Why Mobile + Big Data = The Future of Events

May 11, 2013

Mobile + Big Data = Future of Events

Introduction

Lindsey Rosenthal (@eventsforgood) and Liz King (@lizkingevents) host a fabulous online radio show called Event Alley Show. On a recent episode, Lindsey and Liz interviewed Joe English about the future of events. Joe is Creative Director, Intel Developer Forums (at Intel). I was captivated by Joe’s take on the future of events:

The future is about contextual tools that bring information sources together about the audience.

When I ponder the future of events, I tend to jump directly to mobile apps, location awareness and other features tied to the smartphone. Upon further reflection, it occurred to me that mobility is a feature: part of a larger picture. And the larger picture is about the impact that events can make. In other words, what Joe said (above).

The mobile technologies of today will morph into new forms (of technology) tomorrow. So technology is the tool that facilitates context about the audience. And the better events can deliver “attendee intelligence” to sponsors, the more effective sponsorships will be.

Let’s take a closer look.

Step 1: Mobile-enable Event Attendees

The Double Dutch mobile event app

Image via Double Dutch.

Historically, events have been an inefficient medium, as far as data capture goes. Think about all of the “micro transactions” that occur within an event and how we’ve existed all these years without capturing them.
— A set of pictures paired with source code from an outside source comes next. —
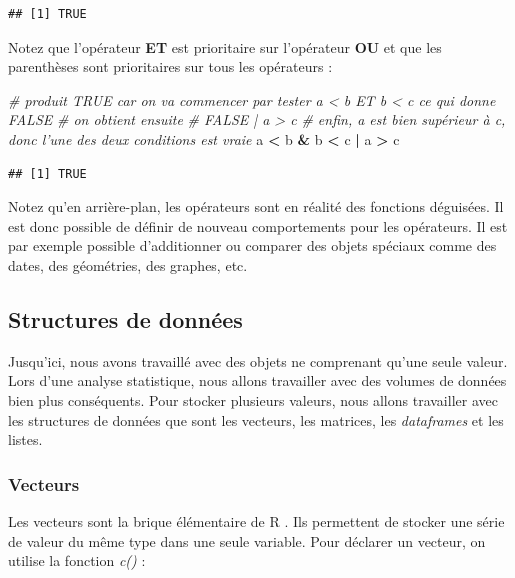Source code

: \documentclass[
  11pt,
  french,
]{book}
\makeatletter
\newenvironment{Shaded}{\begin{snugshade}}{\end{snugshade}}
\newcommand{\CommentTok}[1]{\textcolor[rgb]{0.56,0.35,0.01}{\textit{#1}}}
\newcommand{\NormalTok}[1]{#1}
\newcommand{\OperatorTok}[1]{\textcolor[rgb]{0.81,0.36,0.00}{\textbf{#1}}}
\newcommand{\StringTok}[1]{\textcolor[rgb]{0.31,0.60,0.02}{#1}}
\newenvironment{kframe}{%
\medskip{}
\setlength{\fboxsep}{.8em}
 \def\at@end@of@kframe{}%
 \ifinner\ifhmode%
  \def\at@end@of@kframe{\end{minipage}}%
  \begin{minipage}{\columnwidth}%
 \fi\fi%
 \def\FrameCommand##1{\hskip\@totalleftmargin \hskip-\fboxsep
 \colorbox{shadecolor}{##1}\hskip-\fboxsep
     \hskip-\linewidth \hskip-\@totalleftmargin \hskip\columnwidth}%
 \MakeFramed {\advance\hsize-\width
   \@totalleftmargin\z@ \linewidth\hsize
   \@setminipage}}%
 {\par\unskip\endMakeFramed%
 \at@end@of@kframe}
\renewenvironment{Shaded}{\begin{kframe}}{\end{kframe}}
\makeatother
\begin{document}
\begin{verbatim}
## [1] TRUE
\end{verbatim}

Notez que l'opérateur \textbf{ET} est prioritaire sur l'opérateur \textbf{OU} et que les parenthèses sont prioritaires sur tous les opérateurs :

\begin{Shaded}
\begin{Highlighting}[]
\CommentTok{# produit TRUE car on va commencer par tester a < b ET b < c ce qui donne FALSE}
\CommentTok{# on obtient ensuite}
\CommentTok{# FALSE |  a > c}
\CommentTok{# enfin, a est bien supérieur à c, donc l'une des deux conditions est vraie}
\NormalTok{a }\OperatorTok{<}\StringTok{ }\NormalTok{b }\OperatorTok{&}\StringTok{ }\NormalTok{b }\OperatorTok{<}\StringTok{ }\NormalTok{c }\OperatorTok{|}\StringTok{  }\NormalTok{a }\OperatorTok{>}\StringTok{ }\NormalTok{c}
\end{Highlighting}
\end{Shaded}

\begin{verbatim}
## [1] TRUE
\end{verbatim}

Notez qu'en arrière-plan, les opérateurs sont en réalité des fonctions déguisées. Il est donc possible de définir de nouveau comportements pour les opérateurs. Il est par exemple possible d'additionner ou comparer des objets spéciaux comme des dates, des géométries, des graphes, etc.

\hypertarget{sect0136}{%
\subsection{Structures de données}\label{sect0136}}

Jusqu'ici, nous avons travaillé avec des objets ne comprenant qu'une seule valeur. Lors d'une analyse statistique, nous allons travailler avec des volumes de données bien plus conséquents. Pour stocker plusieurs valeurs, nous allons travailler avec les structures de données que sont les vecteurs, les matrices, les \emph{dataframes} et les listes.

\hypertarget{sect01361}{%
\subsubsection{Vecteurs}\label{sect01361}}

Les vecteurs sont la brique élémentaire de R . Ils permettent de stocker une série de valeur du même type dans une seule variable. Pour déclarer un vecteur, on utilise la fonction \emph{c()} :
\end{document}
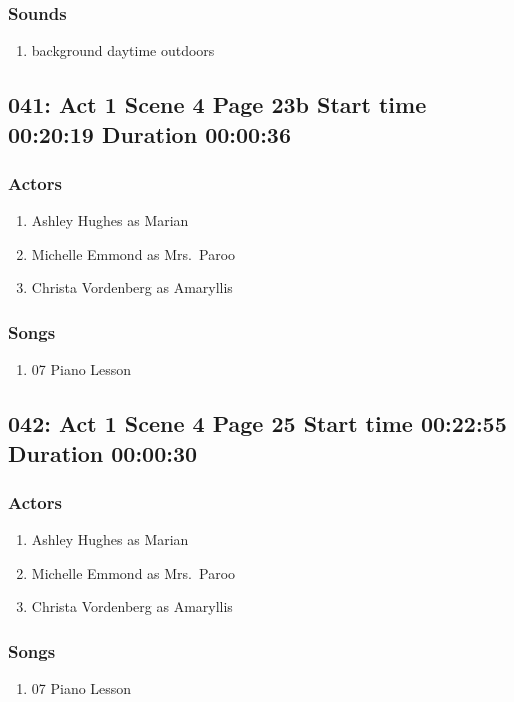 \subsubsection{Sounds}
\begin{enumerate}
\item background daytime outdoors
\end{enumerate}
\subsection{041: Act 1 Scene 4 Page 23b Start time 00:20:19 Duration 00:00:36}

\subsubsection{Actors}
\begin{enumerate}
\item Ashley Hughes as Marian
\item Michelle Emmond as Mrs.~Paroo
\item Christa Vordenberg as Amaryllis
\end{enumerate}

\subsubsection{Songs}
\begin{enumerate}
\item 07 Piano Lesson
\end{enumerate}
\subsection{042: Act 1 Scene 4 Page 25 Start time 00:22:55 Duration 00:00:30}

\subsubsection{Actors}
\begin{enumerate}
\item Ashley Hughes as Marian
\item Michelle Emmond as Mrs.~Paroo
\item Christa Vordenberg as Amaryllis
\end{enumerate}

\subsubsection{Songs}
\begin{enumerate}
\item 07 Piano Lesson
\end{enumerate}
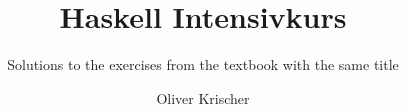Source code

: \documentclass{scrreprt}
\numberwithin{equation}{chapter}
\begin{document}
\title{Haskell Intensivkurs}
\author{Oliver Krischer}
\subtitle{Solutions to the exercises from the textbook with the same title }
\maketitle
\tableofcontents
\setcounter{chapter}{1}



\printbibliography
\end{document}
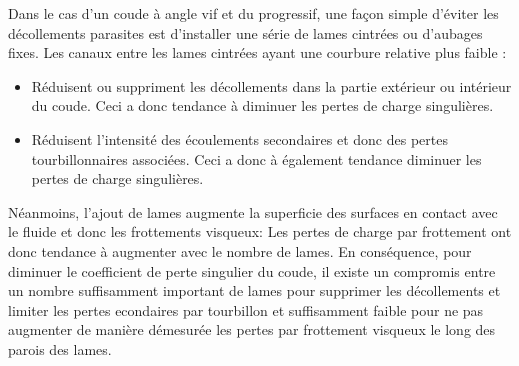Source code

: Dans le cas d’un coude à angle vif et du progressif, une façon simple d’éviter les décollements parasites est d’installer une série de lames cintrées ou d’aubages fixes. Les canaux entre les lames cintrées ayant une courbure relative plus faible :
\begin{itemize}
\item  Réduisent ou suppriment les décollements dans la partie extérieur ou intérieur du coude. Ceci a donc tendance à diminuer les pertes de charge singulières.
\item Réduisent l’intensité des écoulements secondaires et donc des pertes tourbillonnaires associées. Ceci a donc à également tendance diminuer les pertes de charge singulières.
\end{itemize}

Néanmoins, l’ajout de lames augmente la superficie des surfaces en contact avec le fluide et donc les frottements visqueux: Les pertes de charge par frottement ont donc tendance à augmenter avec le nombre de lames. En conséquence, pour diminuer le coefficient de perte singulier du coude, il existe un compromis entre un nombre suffisamment important de lames pour supprimer les décollements et limiter les pertes  econdaires par tourbillon et suffisamment faible pour ne pas augmenter de manière démesurée les pertes par frottement visqueux le long des parois des lames.

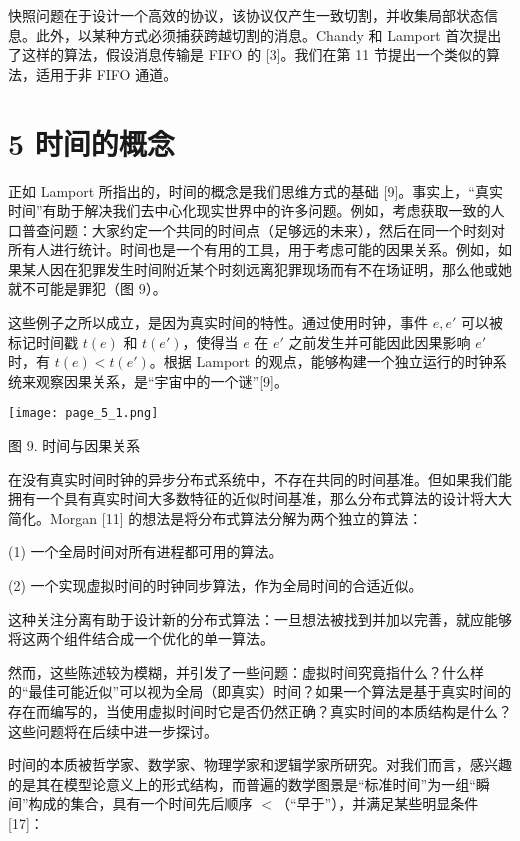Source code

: \documentclass[12pt,a4paper]{report} %
\begin{document}
快照问题在于设计一个高效的协议，该协议仅产生一致切割，并收集局部状态信息。此外，以某种方式必须捕获跨越切割的消息。Chandy 和 Lamport 首次提出了这样的算法，假设消息传输是 FIFO 的 [3]。我们在第 11 节提出一个类似的算法，适用于非 FIFO 通道。

\section*{5 时间的概念}

正如 Lamport 所指出的，时间的概念是我们思维方式的基础 [9]。事实上，“真实时间”有助于解决我们去中心化现实世界中的许多问题。例如，考虑获取一致的人口普查问题：大家约定一个共同的时间点（足够远的未来），然后在同一个时刻对所有人进行统计。时间也是一个有用的工具，用于考虑可能的因果关系。例如，如果某人因在犯罪发生时间附近某个时刻远离犯罪现场而有不在场证明，那么他或她就不可能是罪犯（图 9）。

这些例子之所以成立，是因为真实时间的特性。通过使用时钟，事件 $e, e'$ 可以被标记时间戳 $t(e)$ 和 $t(e')$，使得当 $e$ 在 $e'$ 之前发生并可能因此因果影响 $e'$ 时，有 $t(e) < t(e')$。根据 Lamport 的观点，能够构建一个独立运行的时钟系统来观察因果关系，是“宇宙中的一个谜”[9]。

\begin{center}
\texttt{[image: page\_5\_1.png]}
\end{center}
\begin{center}
图 9. 时间与因果关系
\end{center}

在没有真实时间时钟的异步分布式系统中，不存在共同的时间基准。但如果我们能拥有一个具有真实时间大多数特征的近似时间基准，那么分布式算法的设计将大大简化。Morgan [11] 的想法是将分布式算法分解为两个独立的算法：

(1) 一个全局时间对所有进程都可用的算法。

(2) 一个实现虚拟时间的时钟同步算法，作为全局时间的合适近似。

这种关注分离有助于设计新的分布式算法：一旦想法被找到并加以完善，就应能够将这两个组件结合成一个优化的单一算法。

然而，这些陈述较为模糊，并引发了一些问题：虚拟时间究竟指什么？什么样的“最佳可能近似”可以视为全局（即真实）时间？如果一个算法是基于真实时间的存在而编写的，当使用虚拟时间时它是否仍然正确？真实时间的本质结构是什么？这些问题将在后续中进一步探讨。

时间的本质被哲学家、数学家、物理学家和逻辑学家所研究。对我们而言，感兴趣的是其在模型论意义上的形式结构，而普遍的数学图景是“标准时间”为一组“瞬间”构成的集合，具有一个时间先后顺序 $<$（“早于”），并满足某些明显条件 [17]：
\end{document}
Baby steps were made with post-event web surveys, RFID and badge scans, but the game changer has been mobile apps.

So step 1 in the future of events is already here. Event planners can choose from a wealth of mobile event apps. Michelle Bruno published an excellent overview of the mobile app vendors at Event Tech Brief.

Mobile event apps provide a personal assistant to help event attendees find the right content, meet the right people and generally get the most out of their experience. Meanwhile, all of the activity enabled by the app creates a stream of data that can turn into actionable intelligence when aggregated and interpreted.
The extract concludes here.